Ask HN: How to startup doing desktop apps - steilpass

So I have an excellent startup idea and a co-founder and the skills. The only "problem" is that it's not a web startup. Most of the discussions around HN are about web startups. And I have the feeling that questions like: "What are typical business models?" and "How do I approach (seed) funding?" are somewhat different between a web/social startup and a desktop/offline app.<p>So where could I find resources about starting up with desktop apps? What do you guys think?
======
patio11
The Business of Software boards over here has a community which is largely
focused on that. <http://discuss.joelonsoftware.com/?biz>

Potential self-interest note: I am a moderator.

You'll occasionally see interesting stuff around here, too. More than a few of
us sell things you can download. We have one chap named Peldi who does pretty
freaking well with it. His username is balsamiq -- check his
articles/comments, you'll find they are frequently of interest. (His blog,
which you can Google, is also good.)

If you had asked something like "Ask HN: Is Java a good choice for a desktop
application?" you'd have gotten a good discussion. (Answer: Yes. It is more
widely deployed than you think and the very vocal minority who hates it don't
pay money for software anyhow.)

------
ScottWhigham
I don't really see why there would be, in your mind, any difference?

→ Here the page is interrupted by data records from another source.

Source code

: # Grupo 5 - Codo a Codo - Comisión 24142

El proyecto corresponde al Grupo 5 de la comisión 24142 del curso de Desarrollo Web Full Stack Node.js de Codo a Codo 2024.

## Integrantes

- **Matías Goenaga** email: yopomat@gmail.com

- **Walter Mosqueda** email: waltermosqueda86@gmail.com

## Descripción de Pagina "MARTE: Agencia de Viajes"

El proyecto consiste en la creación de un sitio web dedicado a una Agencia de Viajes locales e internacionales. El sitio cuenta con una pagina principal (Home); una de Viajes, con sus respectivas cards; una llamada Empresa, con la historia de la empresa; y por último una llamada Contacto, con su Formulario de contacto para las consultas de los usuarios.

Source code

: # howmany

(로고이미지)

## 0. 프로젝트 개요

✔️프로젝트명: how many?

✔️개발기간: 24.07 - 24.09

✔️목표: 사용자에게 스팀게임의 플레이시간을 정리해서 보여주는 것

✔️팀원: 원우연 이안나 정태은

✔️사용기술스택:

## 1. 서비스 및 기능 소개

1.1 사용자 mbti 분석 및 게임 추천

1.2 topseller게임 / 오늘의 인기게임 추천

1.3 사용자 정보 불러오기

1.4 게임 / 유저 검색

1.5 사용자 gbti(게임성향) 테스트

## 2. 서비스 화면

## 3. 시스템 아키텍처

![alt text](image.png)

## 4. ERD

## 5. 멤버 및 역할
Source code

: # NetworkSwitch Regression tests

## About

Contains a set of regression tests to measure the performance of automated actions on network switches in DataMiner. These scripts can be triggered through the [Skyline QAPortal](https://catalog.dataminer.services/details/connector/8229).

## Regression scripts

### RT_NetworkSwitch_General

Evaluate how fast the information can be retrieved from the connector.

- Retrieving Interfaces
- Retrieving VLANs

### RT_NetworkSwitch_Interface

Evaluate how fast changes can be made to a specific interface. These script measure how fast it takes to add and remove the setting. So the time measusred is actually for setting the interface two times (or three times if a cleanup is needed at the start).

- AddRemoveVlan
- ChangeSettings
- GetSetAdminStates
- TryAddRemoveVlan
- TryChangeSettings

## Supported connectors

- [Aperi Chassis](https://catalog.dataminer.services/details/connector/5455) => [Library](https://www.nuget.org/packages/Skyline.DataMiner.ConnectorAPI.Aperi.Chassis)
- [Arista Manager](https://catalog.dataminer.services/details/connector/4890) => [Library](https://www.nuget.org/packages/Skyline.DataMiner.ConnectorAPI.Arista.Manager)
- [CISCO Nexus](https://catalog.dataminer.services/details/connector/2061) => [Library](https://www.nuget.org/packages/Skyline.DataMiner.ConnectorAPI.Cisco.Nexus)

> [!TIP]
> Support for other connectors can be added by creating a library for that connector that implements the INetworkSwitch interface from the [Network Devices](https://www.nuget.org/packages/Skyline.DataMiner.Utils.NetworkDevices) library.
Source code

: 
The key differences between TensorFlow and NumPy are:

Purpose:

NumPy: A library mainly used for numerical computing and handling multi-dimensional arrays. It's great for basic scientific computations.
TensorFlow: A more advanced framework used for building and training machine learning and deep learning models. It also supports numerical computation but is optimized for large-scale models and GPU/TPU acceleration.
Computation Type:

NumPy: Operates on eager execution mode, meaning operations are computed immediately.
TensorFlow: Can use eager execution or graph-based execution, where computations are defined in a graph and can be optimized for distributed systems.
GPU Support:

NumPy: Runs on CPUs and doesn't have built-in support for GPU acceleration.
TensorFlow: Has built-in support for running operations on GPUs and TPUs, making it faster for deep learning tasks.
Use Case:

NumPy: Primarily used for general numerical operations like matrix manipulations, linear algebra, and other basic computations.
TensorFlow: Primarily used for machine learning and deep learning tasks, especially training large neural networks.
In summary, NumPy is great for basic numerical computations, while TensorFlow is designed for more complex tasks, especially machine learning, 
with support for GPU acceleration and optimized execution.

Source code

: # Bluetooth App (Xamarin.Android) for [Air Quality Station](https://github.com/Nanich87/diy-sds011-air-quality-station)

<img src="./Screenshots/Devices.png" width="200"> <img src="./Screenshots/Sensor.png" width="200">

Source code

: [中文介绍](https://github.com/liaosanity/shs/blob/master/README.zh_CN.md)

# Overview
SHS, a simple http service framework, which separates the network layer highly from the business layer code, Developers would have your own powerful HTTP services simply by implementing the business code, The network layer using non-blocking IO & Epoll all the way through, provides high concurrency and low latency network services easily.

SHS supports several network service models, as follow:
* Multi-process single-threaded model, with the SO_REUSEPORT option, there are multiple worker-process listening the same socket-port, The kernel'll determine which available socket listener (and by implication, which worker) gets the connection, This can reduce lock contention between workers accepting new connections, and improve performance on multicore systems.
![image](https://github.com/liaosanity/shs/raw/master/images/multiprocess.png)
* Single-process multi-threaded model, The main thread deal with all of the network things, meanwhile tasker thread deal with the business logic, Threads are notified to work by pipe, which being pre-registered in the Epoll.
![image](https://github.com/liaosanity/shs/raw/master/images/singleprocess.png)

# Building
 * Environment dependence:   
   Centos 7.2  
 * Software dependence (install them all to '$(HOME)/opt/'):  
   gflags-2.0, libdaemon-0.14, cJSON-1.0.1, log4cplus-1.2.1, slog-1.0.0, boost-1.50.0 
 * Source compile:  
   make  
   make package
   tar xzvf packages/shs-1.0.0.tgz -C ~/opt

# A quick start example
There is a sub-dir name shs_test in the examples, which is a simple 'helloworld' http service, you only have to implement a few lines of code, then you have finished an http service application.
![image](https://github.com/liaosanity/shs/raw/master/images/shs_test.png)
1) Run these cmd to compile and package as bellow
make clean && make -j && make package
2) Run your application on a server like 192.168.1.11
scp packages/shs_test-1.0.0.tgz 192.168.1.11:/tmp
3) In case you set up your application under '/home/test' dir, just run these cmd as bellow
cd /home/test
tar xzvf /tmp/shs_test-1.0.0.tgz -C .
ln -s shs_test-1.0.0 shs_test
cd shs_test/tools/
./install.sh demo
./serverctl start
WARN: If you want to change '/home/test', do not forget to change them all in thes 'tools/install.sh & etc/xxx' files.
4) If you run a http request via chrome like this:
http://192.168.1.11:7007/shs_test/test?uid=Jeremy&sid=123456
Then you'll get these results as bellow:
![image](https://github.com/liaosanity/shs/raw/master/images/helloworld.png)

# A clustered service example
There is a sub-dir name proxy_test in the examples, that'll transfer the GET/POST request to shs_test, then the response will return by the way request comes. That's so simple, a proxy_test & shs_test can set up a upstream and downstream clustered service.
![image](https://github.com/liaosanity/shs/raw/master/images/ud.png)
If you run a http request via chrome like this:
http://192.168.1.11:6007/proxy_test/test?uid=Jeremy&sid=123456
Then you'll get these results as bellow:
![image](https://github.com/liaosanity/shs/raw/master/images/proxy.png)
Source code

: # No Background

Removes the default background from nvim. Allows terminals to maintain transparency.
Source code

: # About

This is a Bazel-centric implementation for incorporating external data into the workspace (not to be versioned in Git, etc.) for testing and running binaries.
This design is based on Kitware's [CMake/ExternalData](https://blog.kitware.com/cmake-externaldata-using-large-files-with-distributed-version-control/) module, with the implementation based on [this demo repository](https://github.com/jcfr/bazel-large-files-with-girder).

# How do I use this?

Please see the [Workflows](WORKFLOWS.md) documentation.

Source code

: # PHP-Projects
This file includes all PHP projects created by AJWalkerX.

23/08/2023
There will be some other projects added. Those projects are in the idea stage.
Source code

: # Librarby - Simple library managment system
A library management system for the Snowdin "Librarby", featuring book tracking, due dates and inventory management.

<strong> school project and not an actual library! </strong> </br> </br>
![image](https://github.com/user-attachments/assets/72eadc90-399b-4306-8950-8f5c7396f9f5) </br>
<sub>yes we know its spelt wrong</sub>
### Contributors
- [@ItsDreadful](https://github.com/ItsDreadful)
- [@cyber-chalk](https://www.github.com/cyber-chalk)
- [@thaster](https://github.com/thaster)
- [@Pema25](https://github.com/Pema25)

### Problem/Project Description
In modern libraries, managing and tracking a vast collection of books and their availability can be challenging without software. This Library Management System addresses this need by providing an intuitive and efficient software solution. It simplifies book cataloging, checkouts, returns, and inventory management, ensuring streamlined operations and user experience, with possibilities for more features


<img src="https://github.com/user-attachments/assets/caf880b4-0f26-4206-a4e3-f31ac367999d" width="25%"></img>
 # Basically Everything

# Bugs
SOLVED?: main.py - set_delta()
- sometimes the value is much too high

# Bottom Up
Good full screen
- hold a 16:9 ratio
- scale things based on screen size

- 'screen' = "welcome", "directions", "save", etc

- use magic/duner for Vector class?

If you
sell desktop apps and will sell them on the web, then you too are a "web
startup" in many minds. Even if you put that aside, I don't get how it matters
that you aren't a web startup. I think of HN as more of a tech startup
resource rather than a web startup only resource. I posted a question about
merchant accounts the other day and got some great answers. There's nothing
"web startup" about that - if you want to accept CCs, you need a merchant
account. I asked also about virtual PBX accounts, project mgmt site
recommendations and more. It's a great community to tap into for any tech
startup IMO.

------
cperciva
Most of the discussion here is about web startups, but not all -- tarsnap
couldn't happen without the internet, but is distinctly not a web startup.